_What this task involves:_ Wherever the word "cout" appears in a line of the records, copy that line.

_Excerpted data:_
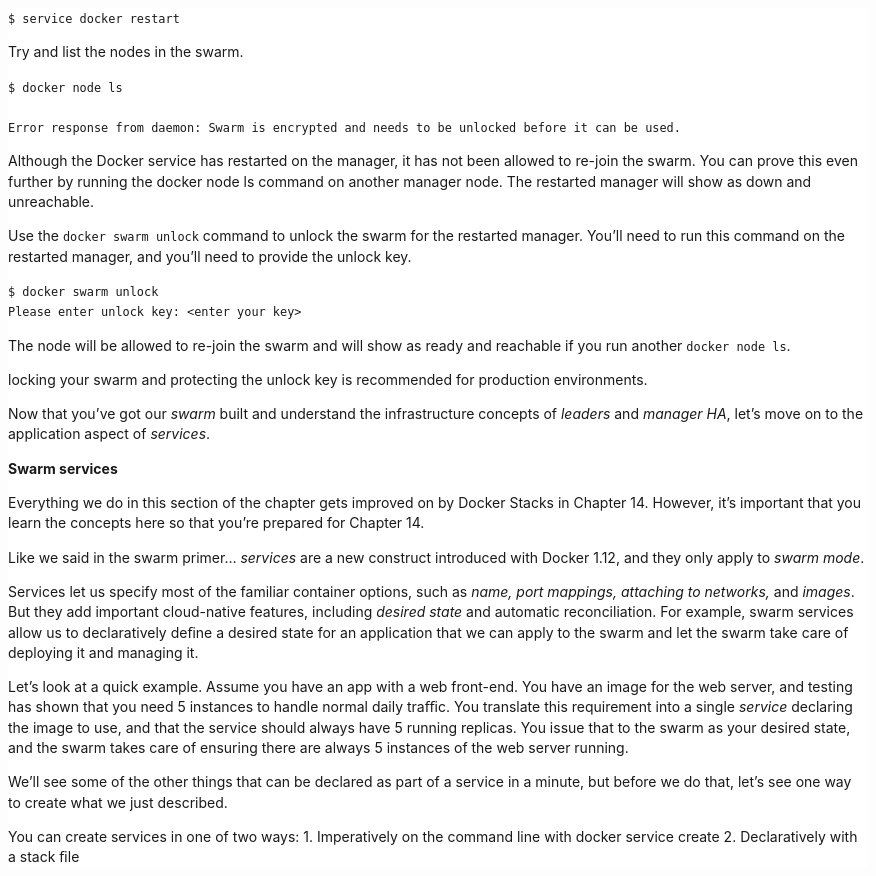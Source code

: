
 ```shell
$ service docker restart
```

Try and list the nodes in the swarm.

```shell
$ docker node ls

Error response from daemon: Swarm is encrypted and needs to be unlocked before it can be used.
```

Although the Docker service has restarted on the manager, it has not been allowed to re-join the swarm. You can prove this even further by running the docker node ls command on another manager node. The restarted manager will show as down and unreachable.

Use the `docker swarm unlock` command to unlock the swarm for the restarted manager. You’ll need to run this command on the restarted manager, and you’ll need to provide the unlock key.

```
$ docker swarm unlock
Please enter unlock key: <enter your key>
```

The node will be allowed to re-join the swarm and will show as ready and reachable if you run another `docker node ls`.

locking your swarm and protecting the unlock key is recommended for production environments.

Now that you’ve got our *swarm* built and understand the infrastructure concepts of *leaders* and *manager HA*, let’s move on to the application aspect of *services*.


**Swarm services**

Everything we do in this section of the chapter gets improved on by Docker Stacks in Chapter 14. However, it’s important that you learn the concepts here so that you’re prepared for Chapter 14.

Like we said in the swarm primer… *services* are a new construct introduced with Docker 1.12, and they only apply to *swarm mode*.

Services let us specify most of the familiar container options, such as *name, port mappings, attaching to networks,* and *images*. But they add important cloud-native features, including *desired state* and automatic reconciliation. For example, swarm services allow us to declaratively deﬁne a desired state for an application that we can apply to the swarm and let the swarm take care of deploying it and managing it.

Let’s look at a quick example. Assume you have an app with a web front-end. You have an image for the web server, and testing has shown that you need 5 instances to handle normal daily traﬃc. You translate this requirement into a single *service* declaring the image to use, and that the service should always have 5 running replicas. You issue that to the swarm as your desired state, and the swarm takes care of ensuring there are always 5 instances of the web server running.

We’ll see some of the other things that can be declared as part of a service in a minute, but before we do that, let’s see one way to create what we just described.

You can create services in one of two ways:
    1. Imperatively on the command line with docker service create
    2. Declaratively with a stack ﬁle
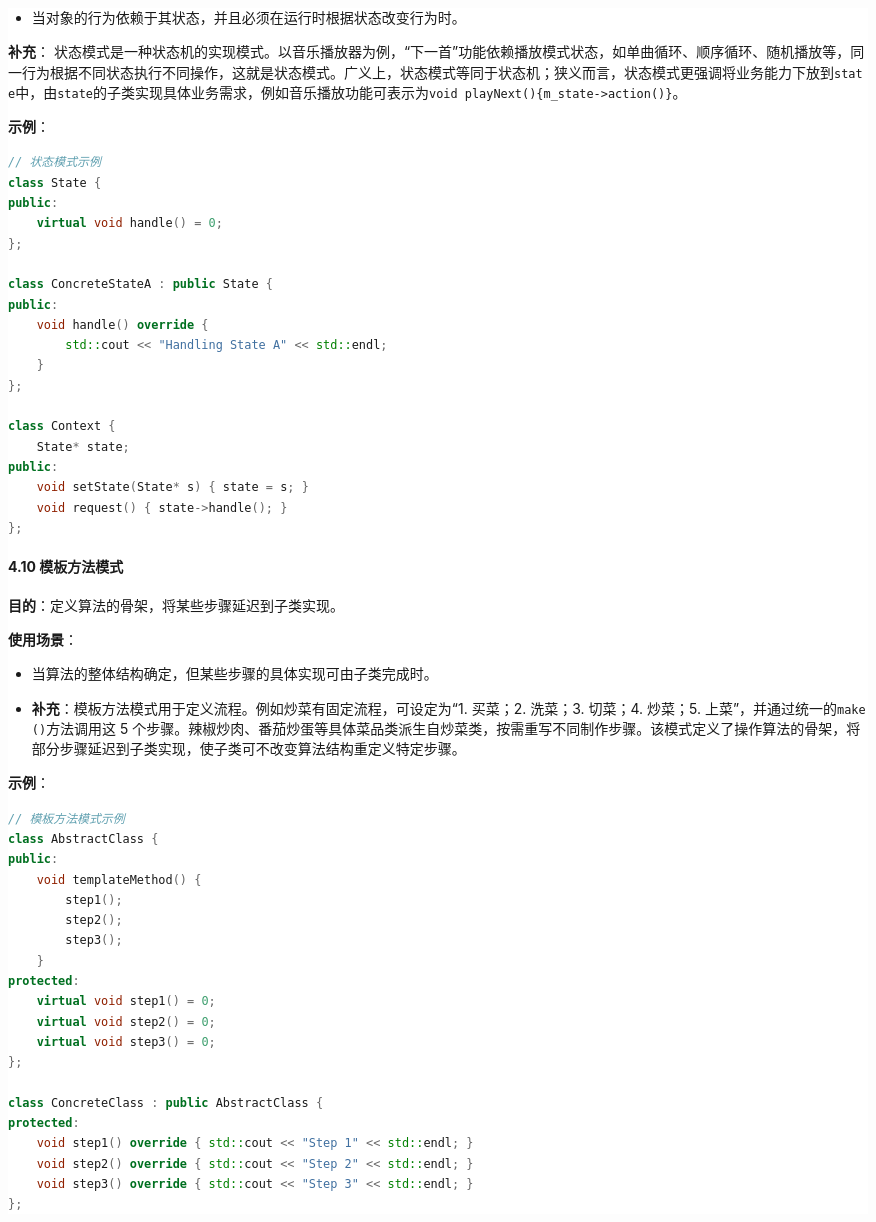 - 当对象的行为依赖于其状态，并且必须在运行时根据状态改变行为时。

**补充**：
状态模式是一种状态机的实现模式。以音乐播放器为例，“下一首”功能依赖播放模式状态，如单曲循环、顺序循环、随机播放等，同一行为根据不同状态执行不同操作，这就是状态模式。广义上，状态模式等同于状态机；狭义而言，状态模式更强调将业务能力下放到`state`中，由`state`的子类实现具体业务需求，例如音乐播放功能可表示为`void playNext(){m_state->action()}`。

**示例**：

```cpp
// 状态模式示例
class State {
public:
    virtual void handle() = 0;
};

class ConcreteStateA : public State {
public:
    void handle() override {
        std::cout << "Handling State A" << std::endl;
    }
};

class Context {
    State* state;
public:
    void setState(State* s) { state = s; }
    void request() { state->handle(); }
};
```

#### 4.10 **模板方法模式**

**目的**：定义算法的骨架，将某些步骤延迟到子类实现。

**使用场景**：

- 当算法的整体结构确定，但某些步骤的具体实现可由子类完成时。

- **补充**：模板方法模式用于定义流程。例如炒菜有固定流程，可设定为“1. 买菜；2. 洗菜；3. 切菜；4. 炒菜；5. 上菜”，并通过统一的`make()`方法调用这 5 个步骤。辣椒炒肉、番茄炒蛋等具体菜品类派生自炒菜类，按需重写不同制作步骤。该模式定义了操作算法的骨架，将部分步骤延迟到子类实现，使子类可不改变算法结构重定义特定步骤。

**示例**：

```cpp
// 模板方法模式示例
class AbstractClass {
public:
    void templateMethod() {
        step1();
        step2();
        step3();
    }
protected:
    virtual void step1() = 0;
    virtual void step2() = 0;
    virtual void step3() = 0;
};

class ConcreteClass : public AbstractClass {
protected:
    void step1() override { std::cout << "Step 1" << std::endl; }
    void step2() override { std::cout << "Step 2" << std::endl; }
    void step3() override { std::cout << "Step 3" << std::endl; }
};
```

_Your response:_
        std::cout << "Handling State A" << std::endl;
    void step1() override { std::cout << "Step 1" << std::endl; }
    void step2() override { std::cout << "Step 2" << std::endl; }
    void step3() override { std::cout << "Step 3" << std::endl; }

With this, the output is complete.